Initially there was no official determination of what caused the fire at the Quba Islamic Institute in the pre-dawn hours of Friday but investigators later said they found evidence of accelerant being used, UPI reported.

The investigators also said they are trying to determine if the arson was a hate crime.

While no one was injured in the early Friday blaze at the Islamic institute, the fire destroyed one of three buildings at the center, which remains fully operational.

Islamic Center (ABC)
Islamic Center (ABC)

In a video on the institute's Facebook page, Ahsan Zahid, son of the imam, said fire officials told him the fire appeared intentional.

Zahid urged the Islamic community and supporters not to assign blame until the investigation concluded.

A Houston fire official told Reuters on Friday evening that it could be several days before the investigation would be concluded. He said investigators are not confirming arson was the cause of the blaze.

The Texas office of the Council on American-Islamic Relations called for authorities to investigate a possible bias motive for the fire that the group sees as an apparent arson attack.

In an interview with KTRK-TV in Houston, Zahid said a smashed table that appeared to be vandalism was found on the property Friday morning.

He also told the station that someone had driven by the institute Thursday evening, yelling "mocking chants," the station reported.

Earlier in the week, an unknown masked man had to be chased off the property, according to the TV report.

The Houston fire comes days after a gunman shot dead three young Muslims near the University of North Carolina, riling Muslim activists who have demanded that U.S. state and federal authorities investigate the detained suspect for possible hate crimes.

Javid Sultan, the president at the University of Houston’s Muslim Student Association said students on campus were stunned to hear about the fire at the Islamic center.

"We're trying to be more proactive because you never know when something like this happens," he said. "It's getting pretty scary, and very close to home, being harassed based on our faith."

Kenyatta Parker, public information officer at Houston Fire Department told Al Arabiya News on Friday: “I can confirm that the fire happened this morning, that no one was hurt and no one was in the building at the time.

“We currently have no official statement regarding the fire and it remains under investigation.”

He said he was unable to comment regarding reports citing the Imam and his son who said they believed the fire was either an arson attack or started accidentally by a homeless person trying to shelter from the cold.

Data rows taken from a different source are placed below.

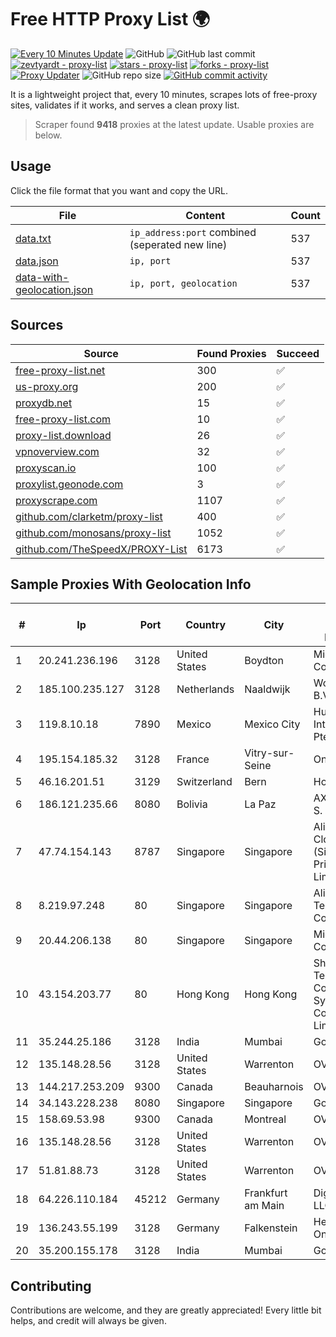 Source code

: 
# Free HTTP Proxy List 🌍

[![Every 10 Minutes Update](https://github.com/mertguvencli/http-proxy-list/actions/workflows/main.yml/badge.svg?branch=main)](https://github.com/mertguvencli/http-proxy-list/actions/workflows/main.yml)
![GitHub](https://img.shields.io/github/license/mertguvencli/http-proxy-list)
![GitHub last commit](https://img.shields.io/github/last-commit/mertguvencli/http-proxy-list)
[![zevtyardt - proxy-list](https://img.shields.io/static/v1?label=zevtyardt&message=proxy-list&color=blue&logo=github)](https://github.com/zevtyardt/proxy-list "Go to GitHub repo")
[![stars - proxy-list](https://img.shields.io/github/stars/zevtyardt/proxy-list?style=social)](https://github.com/zevtyardt/proxy-list)
[![forks - proxy-list](https://img.shields.io/github/forks/zevtyardt/proxy-list?style=social)](https://github.com/zevtyardt/proxy-list)
[![Proxy Updater](https://github.com/zevtyardt/proxy-list/workflows/Proxy%20Updater/badge.svg)](https://github.com/zevtyardt/proxy-list/actions?query=workflow:"Proxy+Updater")
![GitHub repo size](https://img.shields.io/github/repo-size/zevtyardt/proxy-list)
[![GitHub commit activity](https://img.shields.io/github/commit-activity/m/zevtyardt/proxy-list?logo=commits)](https://github.com/zevtyardt/proxy-list/commits/main)

It is a lightweight project that, every 10 minutes, scrapes lots of free-proxy sites, validates if it works, and serves a clean proxy list.

> Scraper found **9418** proxies at the latest update. Usable proxies are below.

## Usage

Click the file format that you want and copy the URL.

|File|Content|Count|
|----|-------|-----|
|[data.txt](https://raw.githubusercontent.com/mertguvencli/http-proxy-list/main/proxy-list/data.txt)|`ip_address:port` combined (seperated new line)|537|
|[data.json](https://raw.githubusercontent.com/mertguvencli/http-proxy-list/main/proxy-list/data.json)|`ip, port`|537|
|[data-with-geolocation.json](https://raw.githubusercontent.com/mertguvencli/http-proxy-list/main/proxy-list/data-with-geolocation.json)|`ip, port, geolocation`|537|

## Sources

|Source|Found Proxies|Succeed|
|------|-------------|-------|
|[free-proxy-list.net](https://free-proxy-list.net)|300|✅|
|[us-proxy.org](https://www.us-proxy.org)|200|✅|
|[proxydb.net](http://proxydb.net)|15|✅|
|[free-proxy-list.com](https://free-proxy-list.com/?page=&port=&type%5B%5D=http&type%5B%5D=https&up_time=0&search=Search)|10|✅|
|[proxy-list.download](https://www.proxy-list.download/HTTP)|26|✅|
|[vpnoverview.com](https://vpnoverview.com/privacy/anonymous-browsing/free-proxy-servers)|32|✅|
|[proxyscan.io](https://www.proxyscan.io)|100|✅|
|[proxylist.geonode.com](https://proxylist.geonode.com/api/proxy-list?limit=300&page=1&sort_by=lastChecked&sort_type=desc&protocols=http,https)|3|✅|
|[proxyscrape.com](https://api.proxyscrape.com/v2/?request=displayproxies&protocol=http&timeout=10000&country=all&ssl=all&anonymity=all)|1107|✅|
|[github.com/clarketm/proxy-list](https://raw.githubusercontent.com/clarketm/proxy-list/master/proxy-list-raw.txt)|400|✅|
|[github.com/monosans/proxy-list](https://raw.githubusercontent.com/monosans/proxy-list/main/proxies/http.txt)|1052|✅|
|[github.com/TheSpeedX/PROXY-List](https://raw.githubusercontent.com/TheSpeedX/PROXY-List/master/http.txt)|6173|✅|


## Sample Proxies With Geolocation Info

|#|Ip|Port|Country|City|Internet Service Provider|
|-|--|----|-------|----|-------------------------|
|1|20.241.236.196|3128|United States|Boydton|Microsoft Corporation|
|2|185.100.235.127|3128|Netherlands|Naaldwijk|WorldStream B.V.|
|3|119.8.10.18|7890|Mexico|Mexico City|Huawei International Pte. LTD|
|4|195.154.185.32|3128|France|Vitry-sur-Seine|Online S.A.S.|
|5|46.16.201.51|3129|Switzerland|Bern|Hosteur SA|
|6|186.121.235.66|8080|Bolivia|La Paz|AXS Bolivia S. A.|
|7|47.74.154.143|8787|Singapore|Singapore|Alibaba Cloud (Singapore) Private Limited|
|8|8.219.97.248|80|Singapore|Singapore|Alibaba (US) Technology Co., Ltd.|
|9|20.44.206.138|80|Singapore|Singapore|Microsoft Corporation|
|10|43.154.203.77|80|Hong Kong|Hong Kong|Shenzhen Tencent Computer Systems Company Limited|
|11|35.244.25.186|3128|India|Mumbai|Google LLC|
|12|135.148.28.56|3128|United States|Warrenton|OVH US LLC|
|13|144.217.253.209|9300|Canada|Beauharnois|OVH SAS|
|14|34.143.228.238|8080|Singapore|Singapore|Google LLC|
|15|158.69.53.98|9300|Canada|Montreal|OVH SAS|
|16|135.148.28.56|3128|United States|Warrenton|OVH US LLC|
|17|51.81.88.73|3128|United States|Warrenton|OVH US LLC|
|18|64.226.110.184|45212|Germany|Frankfurt am Main|DigitalOcean, LLC|
|19|136.243.55.199|3128|Germany|Falkenstein|Hetzner Online GmbH|
|20|35.200.155.178|3128|India|Mumbai|Google LLC|



## Contributing

Contributions are welcome, and they are greatly appreciated! Every
little bit helps, and credit will always be given.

In a statement published on the center’s Facebook page, the incident was described as a “tragic event’. It went on to explain that at “Some time around 5 a.m.this morning, a fire was started in our third building. The blaze was so hot that the complete building and all its many contents were destroyed.”

It added: “Preliminary investigation has concluded that the fire was started by a person. Who it was is unknown at this time. But the investigators have made clear that the fire was not accidental.”

Closing the statement, it added: “Please do not spread hate; spread love, tolerance, and harmony, just as Prophet Muhammad (S) did.” And added that activities at the center would continue as planned.

Responding to the statement Kenyatta Parker told Al Arabiya News he could not comment on the claim of foul play.